THE PROBLEM
Omit the pictures and output exactly the lines from the start of the entries through the line containing "As stated earlier, I".

[Collected data]
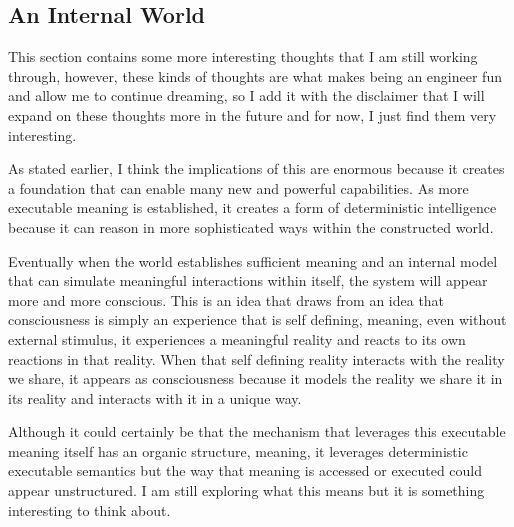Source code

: \subsection{An Internal World}

This section contains some more interesting thoughts that I am still working through, however, these kinds of thoughts are what makes being an engineer fun and allow me to continue dreaming, so I add it with the disclaimer that I will expand on these thoughts more in the future and for now, I just find them very interesting.

As stated earlier, I think the implications of this are enormous because it creates a foundation that can enable many new and powerful capabilities. As more executable meaning is established, it creates a form of deterministic intelligence because it can reason in more sophisticated ways within the constructed world. 

Eventually when the world establishes sufficient meaning and an internal model that can simulate meaningful interactions within itself, the system will appear more and more conscious. This is an idea that draws from an idea that consciousness is simply an experience that is self defining, meaning, even without external stimulus, it experiences a meaningful reality and reacts to its own reactions in that reality. When that self defining reality interacts with the reality we share, it appears as consciousness because it models the reality we share it in its reality and interacts with it in a unique way. 

Although it could certainly be that the mechanism that leverages this executable meaning itself has an organic structure, meaning, it leverages deterministic executable semantics but the way that meaning is accessed or executed could appear unstructured. I am still exploring what this means but it is something interesting to think about. 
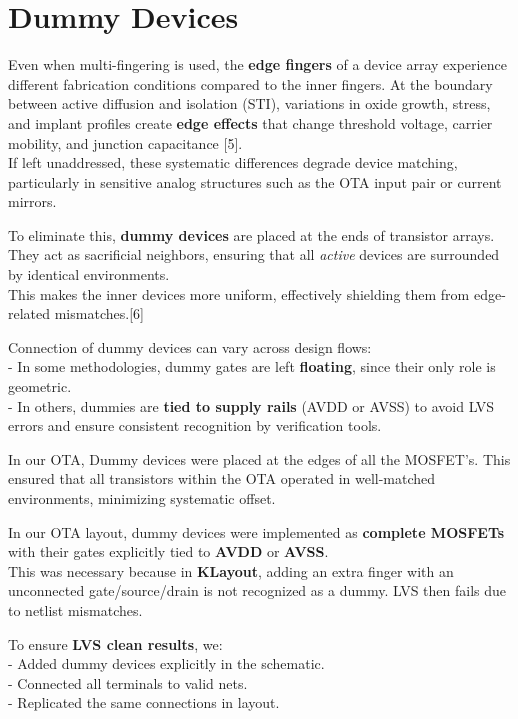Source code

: \documentclass[
  11pt,
  a4paper,
  oneside]{scrbook}
\begin{document}
\section{Dummy Devices}\label{dummy-devices}

Even when multi-fingering is used, the \textbf{edge fingers} of a device
array experience different fabrication conditions compared to the inner
fingers. At the boundary between active diffusion and isolation (STI),
variations in oxide growth, stress, and implant profiles create
\textbf{edge effects} that change threshold voltage, carrier mobility,
and junction capacitance {[}5{]}.\\
If left unaddressed, these systematic differences degrade device
matching, particularly in sensitive analog structures such as the OTA
input pair or current mirrors.

To eliminate this, \textbf{dummy devices} are placed at the ends of
transistor arrays. They act as sacrificial neighbors, ensuring that all
\emph{active} devices are surrounded by identical environments.\\
This makes the inner devices more uniform, effectively shielding them
from edge-related mismatches.{[}6{]}

Connection of dummy devices can vary across design flows:\\
- In some methodologies, dummy gates are left \textbf{floating}, since
their only role is geometric.\\
- In others, dummies are \textbf{tied to supply rails} (AVDD or AVSS) to
avoid LVS errors and ensure consistent recognition by verification
tools.

In our OTA, Dummy devices were placed at the edges of all the MOSFET's.
This ensured that all transistors within the OTA operated in
well-matched environments, minimizing systematic offset.

\begin{tcolorbox}[enhanced jigsaw, opacityback=0, breakable, colback=white, left=2mm, toprule=.15mm, arc=.35mm, coltitle=black, leftrule=.75mm, colbacktitle=quarto-callout-important-color!10!white, rightrule=.15mm, colframe=quarto-callout-important-color-frame, titlerule=0mm, title=\textcolor{quarto-callout-important-color}{\faExclamation}\hspace{0.5em}{Important Implementation Note}, toptitle=1mm, bottomtitle=1mm, bottomrule=.15mm, opacitybacktitle=0.6]

In our OTA layout, dummy devices were implemented as \textbf{complete
MOSFETs} with their gates explicitly tied to \textbf{AVDD} or
\textbf{AVSS}.\\
This was necessary because in \textbf{KLayout}, adding an extra finger
with an unconnected gate/source/drain is not recognized as a dummy. LVS
then fails due to netlist mismatches.

To ensure \textbf{LVS clean results}, we:\\
- Added dummy devices explicitly in the schematic.\\
- Connected all terminals to valid nets.\\
- Replicated the same connections in layout.

\end{tcolorbox}
\end{document}

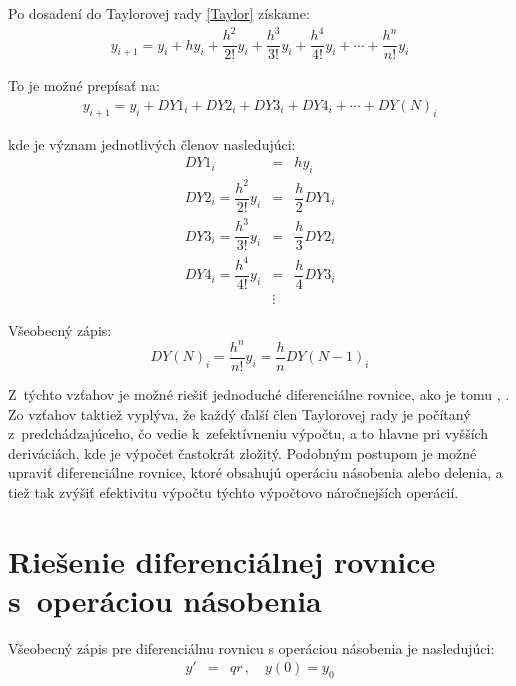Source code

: Po dosadení do Taylorovej rady \eqref{Taylor} získame:
\begin{eqnarray}
y_{i + 1} = y_{i} + h y_{i} + \dfrac{h^{2}}{2!}y_{i} + \dfrac{h^{3}}{3!}y_{i} + \dfrac{h^{4}}{4!}y_{i} + \cdots + \dfrac{h^{n}}{n!}y_{i}
\end{eqnarray}


To je možné prepísať na:
\begin{eqnarray}
y_{i + 1} = y_{i} + DY1_{i} + DY2_{i} + DY3_{i} + DY4_{i} + \cdots + DY(N)_{i} \label{TaylorDYcleny}
\end{eqnarray}

kde je význam jednotlivých členov nasledujúci:
\begin{eqnarray}
DY1_{i} & = & h y_{i} \label{DY_cleny} \\
DY2_{i} = \dfrac{h^{2}}{2!}y_{i} & = & \dfrac{h}{2} DY1_{i} \nonumber \\
DY3_{i} = \dfrac{h^{3}}{3!}y_{i} & = & \dfrac{h}{3} DY2_{i} \nonumber \\
DY4_{i} = \dfrac{h^{4}}{4!}y_{i} & = & \dfrac{h}{4} DY3_{i} \nonumber \\
& \vdots & \nonumber
\end{eqnarray}

Všeobecný zápis:
\begin{equation}
DY(N)_{i} =  \dfrac{h^{n}}{n!}y_{i} = \dfrac{h}{n} DY(N-1)_{i} \nonumber
\end{equation}

Z~týchto vzťahov je možné riešiť jednoduché diferenciálne rovnice, ako je tomu \cite{OpalkaBP}, \cite{KrausDisP}.
Zo vzťahov taktiež vyplýva, že každý ďalší člen Taylorovej rady je počítaný z~predchádzajúceho, čo vedie k~zefektívneniu výpočtu, a to hlavne pri vyšších deriváciách, kde je výpočet častokrát zložitý. Podobným postupom je možné upraviť diferenciálne rovnice, ktoré obsahujú operáciu násobenia alebo delenia, a tiež tak zvýšiť efektivitu výpočtu týchto výpočtovo náročnejších operácií. 


\section{Riešenie diferenciálnej rovnice s~operáciou násobenia}
Všeobecný zápis pre diferenciálnu rovnicu s operáciou násobenia je nasledujúci:
\begin{eqnarray}
y' & = & qr \, , \quad y(0) = y_{0} \label{dif_nasobenie}
\end{eqnarray}

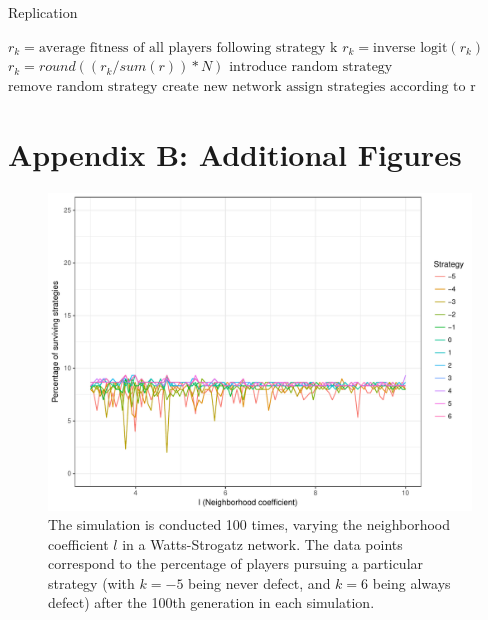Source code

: \documentclass{JASSS}
\begin{document}
\begin{algorithm}
	\caption{Replication}
	\label{Algorithm4}
	\begin{algorithmic}[1]
		\State $r_k=\text{average fitness of all players following strategy k}$
		\State $r_k=\text{inverse logit}(r_k)$
		\EndFor
		\State $r_k=round((r_{k}/sum(r))*N)$
		\EndFor
		\State $\text{introduce random strategy}$
		\EndWhile
		\State $\text{remove random strategy}$
		\EndWhile
		\State $\text{create new network}$
		\State $\text{assign strategies according to r}$
		\EndFunction
	\end{algorithmic}
\end{algorithm}

\FloatBarrier

\section{Appendix B: Additional Figures}
\begin{figure}
	\centering
	\includegraphics[width=\linewidth]{./figures/results_WS_300_nei_100sims.pdf}
	\caption{The simulation is conducted 100 times, varying the neighborhood coefficient $l$ in a Watts-Strogatz network. The data points correspond to the percentage of players pursuing a particular strategy (with $k=-5$ being never defect, and $k=6$ being always defect) after the 100th generation in each simulation.}
	\label{WS_300_l_100sims}
\end{figure}
\end{document}

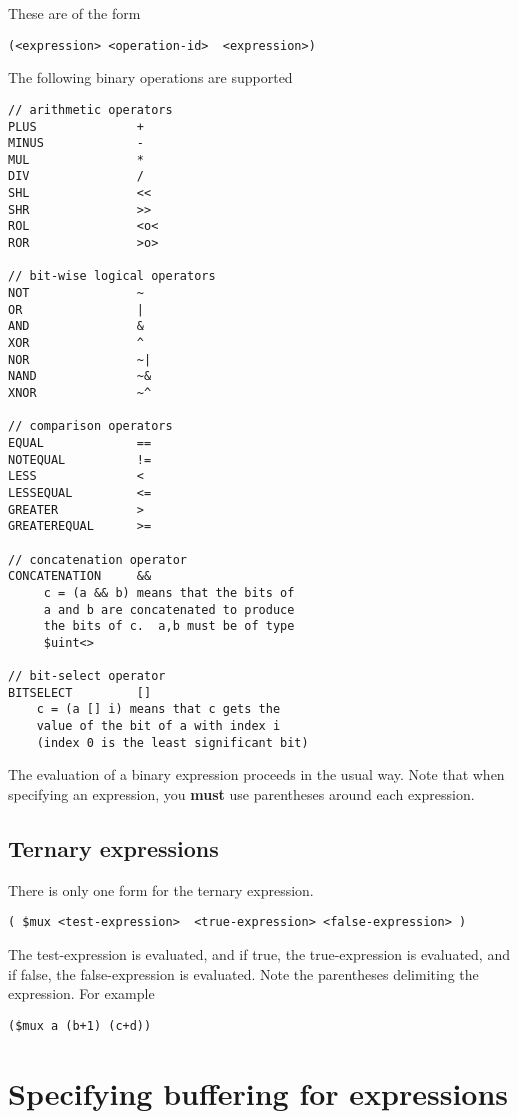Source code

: \documentclass{article}
\begin{document}
These are of the
form
\begin{verbatim}
(<expression> <operation-id>  <expression>)
\end{verbatim}
The following binary operations are supported
\begin{verbatim}
// arithmetic operators
PLUS              + 
MINUS             - 
MUL               * 
DIV               / 
SHL               <<
SHR               >> 
ROL               <o<
ROR               >o> 

// bit-wise logical operators
NOT               ~     
OR                |     
AND               &    
XOR               ^   
NOR               ~|     
NAND              ~&    
XNOR              ~^   

// comparison operators
EQUAL             ==
NOTEQUAL          !=
LESS              < 
LESSEQUAL         <=
GREATER           > 
GREATEREQUAL      >=

// concatenation operator
CONCATENATION     &&
     c = (a && b) means that the bits of
     a and b are concatenated to produce
     the bits of c.  a,b must be of type
     $uint<>

// bit-select operator
BITSELECT         []
    c = (a [] i) means that c gets the
    value of the bit of a with index i 
    (index 0 is the least significant bit)
\end{verbatim}
The evaluation of a binary expression proceeds in
the usual way.  Note that when specifying an 
expression, you {\bf must} use parentheses around
each expression.

\subsection{Ternary expressions}

There is only one
form for the ternary expression.
\begin{verbatim}
( $mux <test-expression>  <true-expression> <false-expression> )
\end{verbatim}%
The test-expression is evaluated, and if true, the true-expression
is evaluated, and if false, the false-expression is evaluated.
Note the parentheses delimiting the expression.
For example
\begin{verbatim}
($mux a (b+1) (c+d))
\end{verbatim}



\section{Specifying buffering for expressions}
\end{document}
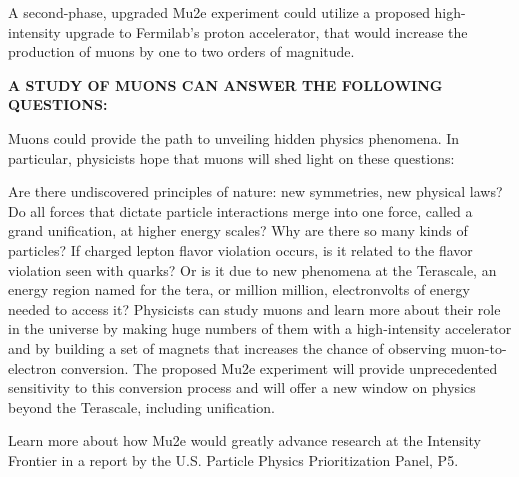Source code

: A second-phase, upgraded Mu2e experiment could utilize a proposed high-intensity upgrade to Fermilab's proton accelerator, that would increase the production of muons by one to two orders of magnitude.

{\bf A STUDY OF MUONS CAN ANSWER THE FOLLOWING QUESTIONS:}

Muons could provide the path to unveiling hidden physics phenomena. In particular, physicists hope that muons will shed light on these questions:

Are there undiscovered principles of nature: new symmetries, new physical laws?
Do all forces that dictate particle interactions merge into one force, called a grand unification, at higher energy scales?
Why are there so many kinds of particles?
If charged lepton flavor violation occurs, is it related to the flavor violation seen with quarks? Or is it due to new phenomena at the Terascale, an energy region named for the tera, or million million, electronvolts of energy needed to access it?
Physicists can study muons and learn more about their role in the universe by making huge numbers of them with a high-intensity accelerator and by building a set of magnets that increases the chance of observing muon-to-electron conversion. The proposed Mu2e experiment will provide unprecedented sensitivity to this conversion process and will offer a new window on physics beyond the Terascale, including unification.

Learn more about how Mu2e would greatly advance research at the Intensity Frontier in a report by the U.S. Particle Physics Prioritization Panel, P5.
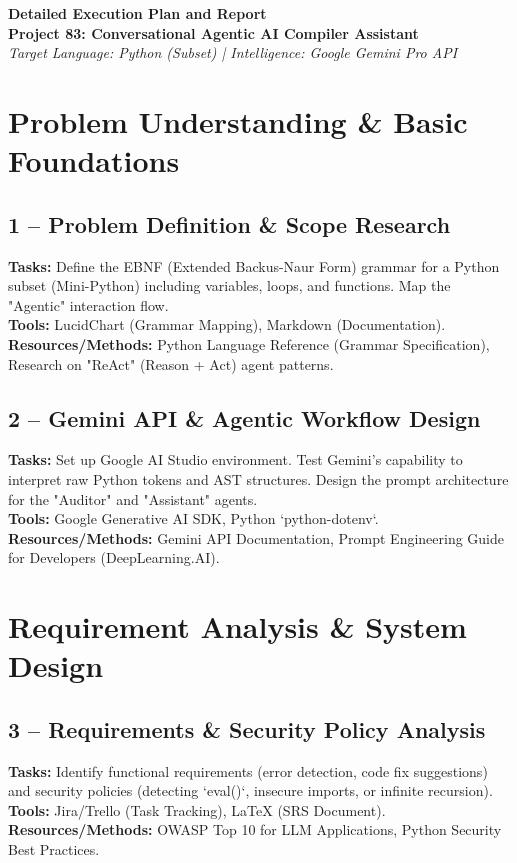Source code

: \documentclass[a4paper,11pt]{article}
\newcommand{\weekdetail}[3]{
    \textbf{Tasks:} #1 \\
    \textbf{Tools:} #2 \\
    \textbf{Resources/Methods:} #3 \\
}
\begin{document}
\begin{center}
    {\huge \textbf{Detailed Execution Plan and Report}} \\
    \vspace{2mm}
    {\large \textbf{Project 83: Conversational Agentic AI Compiler Assistant}} \\
    \vspace{2mm}
    \textit{Target Language: Python (Subset) | Intelligence: Google Gemini Pro API}
\end{center}

\section{Problem Understanding \& Basic Foundations}

\subsection{1 -- Problem Definition \& Scope Research}
\weekdetail{
    Define the EBNF (Extended Backus-Naur Form) grammar for a Python subset (Mini-Python) including variables, loops, and functions. Map the "Agentic" interaction flow.
}{
    LucidChart (Grammar Mapping), Markdown (Documentation).
}{
    Python Language Reference (Grammar Specification), Research on "ReAct" (Reason + Act) agent patterns.
}

\subsection{2 -- Gemini API \& Agentic Workflow Design}
\weekdetail{
    Set up Google AI Studio environment. Test Gemini's capability to interpret raw Python tokens and AST structures. Design the prompt architecture for the "Auditor" and "Assistant" agents.
}{
    Google Generative AI SDK, Python `python-dotenv`.
}{
    Gemini API Documentation, Prompt Engineering Guide for Developers (DeepLearning.AI).
}

\section{Requirement Analysis \& System Design}

\subsection{3 -- Requirements \& Security Policy Analysis}
\weekdetail{
    Identify functional requirements (error detection, code fix suggestions) and security policies (detecting `eval()`, insecure imports, or infinite recursion).
}{
    Jira/Trello (Task Tracking), LaTeX (SRS Document).
}{
    OWASP Top 10 for LLM Applications, Python Security Best Practices.
}
\end{document}

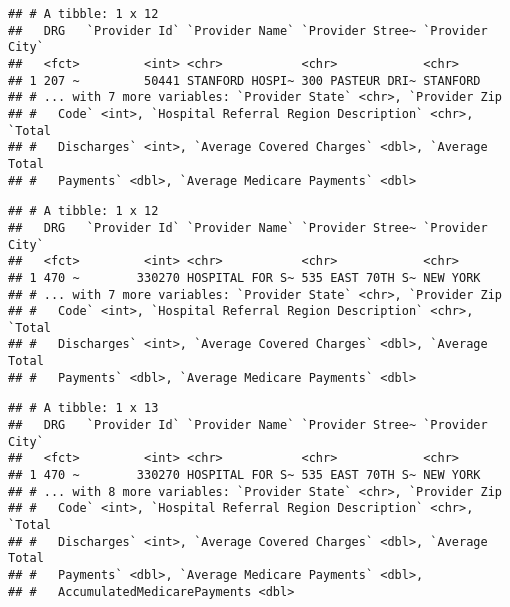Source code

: \documentclass[]{article}
\newenvironment{Shaded}{\begin{snugshade}}{\end{snugshade}}
\newcommand{\KeywordTok}[1]{\textcolor[rgb]{0.13,0.29,0.53}{\textbf{#1}}}
\newcommand{\DataTypeTok}[1]{\textcolor[rgb]{0.13,0.29,0.53}{#1}}
\newcommand{\StringTok}[1]{\textcolor[rgb]{0.31,0.60,0.02}{#1}}
\newcommand{\OperatorTok}[1]{\textcolor[rgb]{0.81,0.36,0.00}{\textbf{#1}}}
\newcommand{\NormalTok}[1]{#1}
\begin{document}
\begin{verbatim}
## # A tibble: 1 x 12
##   DRG   `Provider Id` `Provider Name` `Provider Stree~ `Provider City`
##   <fct>         <int> <chr>           <chr>            <chr>          
## 1 207 ~         50441 STANFORD HOSPI~ 300 PASTEUR DRI~ STANFORD       
## # ... with 7 more variables: `Provider State` <chr>, `Provider Zip
## #   Code` <int>, `Hospital Referral Region Description` <chr>, `Total
## #   Discharges` <int>, `Average Covered Charges` <dbl>, `Average Total
## #   Payments` <dbl>, `Average Medicare Payments` <dbl>
\end{verbatim}

\begin{Shaded}
\end{Shaded}

\begin{verbatim}
## # A tibble: 1 x 12
##   DRG   `Provider Id` `Provider Name` `Provider Stree~ `Provider City`
##   <fct>         <int> <chr>           <chr>            <chr>          
## 1 470 ~        330270 HOSPITAL FOR S~ 535 EAST 70TH S~ NEW YORK       
## # ... with 7 more variables: `Provider State` <chr>, `Provider Zip
## #   Code` <int>, `Hospital Referral Region Description` <chr>, `Total
## #   Discharges` <int>, `Average Covered Charges` <dbl>, `Average Total
## #   Payments` <dbl>, `Average Medicare Payments` <dbl>
\end{verbatim}

\begin{Shaded}
\end{Shaded}

\begin{verbatim}
## # A tibble: 1 x 13
##   DRG   `Provider Id` `Provider Name` `Provider Stree~ `Provider City`
##   <fct>         <int> <chr>           <chr>            <chr>          
## 1 470 ~        330270 HOSPITAL FOR S~ 535 EAST 70TH S~ NEW YORK       
## # ... with 8 more variables: `Provider State` <chr>, `Provider Zip
## #   Code` <int>, `Hospital Referral Region Description` <chr>, `Total
## #   Discharges` <int>, `Average Covered Charges` <dbl>, `Average Total
## #   Payments` <dbl>, `Average Medicare Payments` <dbl>,
## #   AccumulatedMedicarePayments <dbl>
\end{verbatim}
\end{document}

TASK ANSWER
Source code

: \subsection{An Internal World}

This section contains some more interesting thoughts that I am still working through, however, these kinds of thoughts are what makes being an engineer fun and allow me to continue dreaming, so I add it with the disclaimer that I will expand on these thoughts more in the future and for now, I just find them very interesting.

As stated earlier, I think the implications of this are enormous because it creates a foundation that can enable many new and powerful capabilities. As more executable meaning is established, it creates a form of deterministic intelligence because it can reason in more sophisticated ways within the constructed world. 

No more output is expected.